* [ABOUT THIS TASK]:
Among the lines below, take the one holding "## therefore, there are 9 keys", the one holding "## hence the output is computed", and all lines between them. Set them down exactly.
<<<<
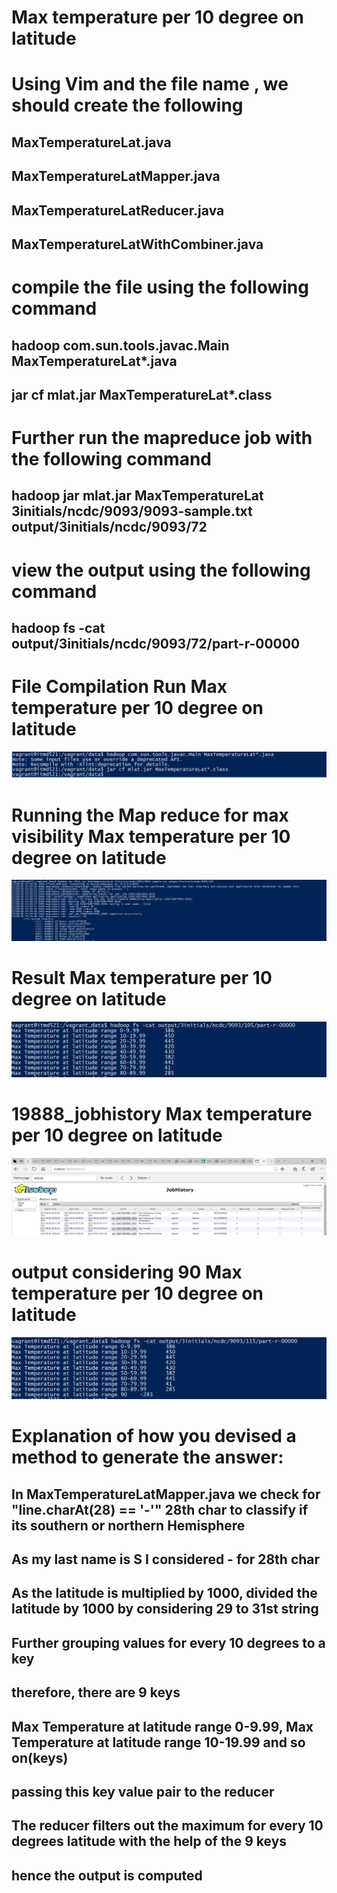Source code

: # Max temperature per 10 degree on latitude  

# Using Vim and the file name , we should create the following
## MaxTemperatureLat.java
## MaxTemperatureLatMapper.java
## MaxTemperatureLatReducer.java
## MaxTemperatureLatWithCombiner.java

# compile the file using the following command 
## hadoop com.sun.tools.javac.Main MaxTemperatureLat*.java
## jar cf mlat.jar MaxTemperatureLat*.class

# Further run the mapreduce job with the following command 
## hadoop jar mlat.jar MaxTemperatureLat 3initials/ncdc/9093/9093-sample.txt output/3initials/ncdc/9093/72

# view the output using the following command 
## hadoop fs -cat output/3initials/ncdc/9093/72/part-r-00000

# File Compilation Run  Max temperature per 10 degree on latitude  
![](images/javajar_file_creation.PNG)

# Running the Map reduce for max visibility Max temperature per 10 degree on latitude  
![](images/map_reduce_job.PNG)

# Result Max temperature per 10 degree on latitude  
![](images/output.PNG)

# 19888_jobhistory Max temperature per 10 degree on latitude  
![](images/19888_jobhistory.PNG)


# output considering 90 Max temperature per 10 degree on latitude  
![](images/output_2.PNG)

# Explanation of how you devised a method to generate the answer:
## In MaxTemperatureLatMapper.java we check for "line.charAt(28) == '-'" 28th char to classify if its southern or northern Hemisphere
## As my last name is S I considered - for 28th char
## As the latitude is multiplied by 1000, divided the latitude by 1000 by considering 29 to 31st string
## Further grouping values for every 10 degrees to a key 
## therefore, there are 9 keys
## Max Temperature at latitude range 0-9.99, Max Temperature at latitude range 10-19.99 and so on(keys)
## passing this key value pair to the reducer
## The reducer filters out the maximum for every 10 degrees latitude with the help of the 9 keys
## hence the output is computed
>>>>
<<<<
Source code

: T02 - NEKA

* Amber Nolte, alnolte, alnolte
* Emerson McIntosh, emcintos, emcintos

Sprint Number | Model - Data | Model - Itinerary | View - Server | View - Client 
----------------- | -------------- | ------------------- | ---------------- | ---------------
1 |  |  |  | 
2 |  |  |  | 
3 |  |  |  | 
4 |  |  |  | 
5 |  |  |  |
>>>>
<<<<
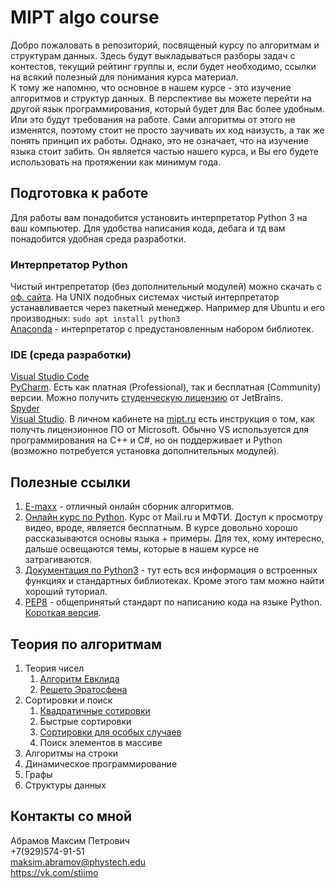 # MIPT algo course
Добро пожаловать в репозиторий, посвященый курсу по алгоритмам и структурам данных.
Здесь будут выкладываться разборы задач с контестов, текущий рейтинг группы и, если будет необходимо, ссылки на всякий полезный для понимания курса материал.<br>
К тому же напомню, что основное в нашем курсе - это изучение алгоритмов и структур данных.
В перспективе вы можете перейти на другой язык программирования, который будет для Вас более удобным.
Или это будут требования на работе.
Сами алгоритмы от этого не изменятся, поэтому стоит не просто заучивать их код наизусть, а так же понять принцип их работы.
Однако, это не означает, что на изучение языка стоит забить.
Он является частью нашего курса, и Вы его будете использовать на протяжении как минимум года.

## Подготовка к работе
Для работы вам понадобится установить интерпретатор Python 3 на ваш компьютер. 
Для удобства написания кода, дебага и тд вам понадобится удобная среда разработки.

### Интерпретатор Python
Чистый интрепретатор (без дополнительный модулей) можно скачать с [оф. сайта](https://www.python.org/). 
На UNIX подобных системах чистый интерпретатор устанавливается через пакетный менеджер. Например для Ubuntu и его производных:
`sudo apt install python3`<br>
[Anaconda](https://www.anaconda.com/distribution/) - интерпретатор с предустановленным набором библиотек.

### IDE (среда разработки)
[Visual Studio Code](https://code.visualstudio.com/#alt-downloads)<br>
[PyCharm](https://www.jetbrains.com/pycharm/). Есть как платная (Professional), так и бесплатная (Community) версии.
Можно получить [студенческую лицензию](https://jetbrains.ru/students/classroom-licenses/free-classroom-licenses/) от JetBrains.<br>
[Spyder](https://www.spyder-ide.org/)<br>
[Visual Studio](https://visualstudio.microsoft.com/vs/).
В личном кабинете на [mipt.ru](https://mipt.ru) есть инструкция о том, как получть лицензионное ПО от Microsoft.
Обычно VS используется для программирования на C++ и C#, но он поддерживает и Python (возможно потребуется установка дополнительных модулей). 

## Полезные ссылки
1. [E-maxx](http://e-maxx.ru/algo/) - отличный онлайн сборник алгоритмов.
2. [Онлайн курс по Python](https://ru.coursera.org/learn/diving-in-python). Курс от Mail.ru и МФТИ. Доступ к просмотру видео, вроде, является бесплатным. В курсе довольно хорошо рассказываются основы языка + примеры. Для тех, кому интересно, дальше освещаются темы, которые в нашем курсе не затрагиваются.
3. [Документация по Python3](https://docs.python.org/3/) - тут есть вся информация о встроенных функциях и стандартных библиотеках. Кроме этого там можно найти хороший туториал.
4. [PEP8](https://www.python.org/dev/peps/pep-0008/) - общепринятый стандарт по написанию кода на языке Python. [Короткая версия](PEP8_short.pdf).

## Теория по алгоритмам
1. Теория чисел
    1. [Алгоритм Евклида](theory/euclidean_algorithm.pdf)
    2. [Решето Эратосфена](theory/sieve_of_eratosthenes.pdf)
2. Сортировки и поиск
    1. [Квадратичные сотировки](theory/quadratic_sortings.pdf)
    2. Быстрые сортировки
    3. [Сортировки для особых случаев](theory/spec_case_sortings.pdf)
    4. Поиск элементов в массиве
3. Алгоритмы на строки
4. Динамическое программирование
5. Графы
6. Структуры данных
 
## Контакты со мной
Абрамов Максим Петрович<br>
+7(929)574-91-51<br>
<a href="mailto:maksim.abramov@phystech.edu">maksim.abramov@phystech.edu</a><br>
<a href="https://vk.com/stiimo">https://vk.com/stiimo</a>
>>>>
* [OUTPUT FOR THIS EXERCISE]:
## therefore, there are 9 keys
## Max Temperature at latitude range 0-9.99, Max Temperature at latitude range 10-19.99 and so on(keys)
## passing this key value pair to the reducer
## The reducer filters out the maximum for every 10 degrees latitude with the help of the 9 keys
## hence the output is computed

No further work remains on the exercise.